Segment Open

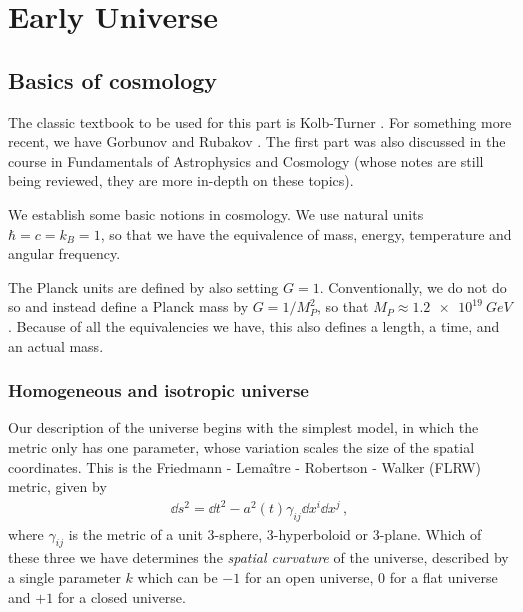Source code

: \documentclass[main.tex]{subfiles}
\begin{document}
\chapter{Early Universe}

\section{Basics of cosmology}


The classic textbook to be used for this part is Kolb-Turner \cite[]{kolbEarlyUniverse1994}.
For something more recent, we have Gorbunov and Rubakov \cite[]{gorbunovIntroductionTheoryEarly2011}.
The first part was also discussed in the course in Fundamentals of Astrophysics and Cosmology (whose notes are still being reviewed, they are more in-depth on these topics).

We establish some basic notions in cosmology. We use natural units \(\hbar = c = k_B = 1\), so that we have the equivalence of mass, energy, temperature and angular frequency. 

The Planck units are defined by also setting \(G =1\). 
Conventionally, we do not do so and instead define a Planck mass by \(G = 1 / M_P^2\), so that \(M_P \approx \SI{1.2e19}{GeV}\).
Because of all the equivalencies we have, this also defines a length, a time, and an actual mass. 

\subsection{Homogeneous and isotropic universe}

Our description of the universe begins with the simplest model, in which the metric only has one parameter, whose variation scales the size of the spatial coordinates. This is the Friedmann - Lemaître - Robertson - Walker (FLRW) metric, given by 
%
\begin{align}
\dd{s^2} = \dd{t}^2  - a^2(t) \gamma_{ij} \dd{x^{i}} \dd{x^{j}}
\,,
\end{align}
%
where \(\gamma_{ij}\) is the metric of a unit 3-sphere, 3-hyperboloid or 3-plane.
Which of these three we have determines the \emph{spatial curvature} of the universe, described by a single parameter \(k\) which can be \(-1\) for an open universe, \(0\) for a flat universe and \(+1\) for a closed universe.
\end{document}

Segment Closed

EXERCISE DESCRIPTION: Here the job is to output the lines from the top of the listing through the line holding "We establish some", word for word and without pictures.

RESPONSE TO THE TASK:
Source code

: \documentclass[main.tex]{subfiles}
\begin{document}
\chapter{Early Universe}

\section{Basics of cosmology}


The classic textbook to be used for this part is Kolb-Turner \cite[]{kolbEarlyUniverse1994}.
For something more recent, we have Gorbunov and Rubakov \cite[]{gorbunovIntroductionTheoryEarly2011}.
The first part was also discussed in the course in Fundamentals of Astrophysics and Cosmology (whose notes are still being reviewed, they are more in-depth on these topics).

We establish some basic notions in cosmology. We use natural units \(\hbar = c = k_B = 1\), so that we have the equivalence of mass, energy, temperature and angular frequency. 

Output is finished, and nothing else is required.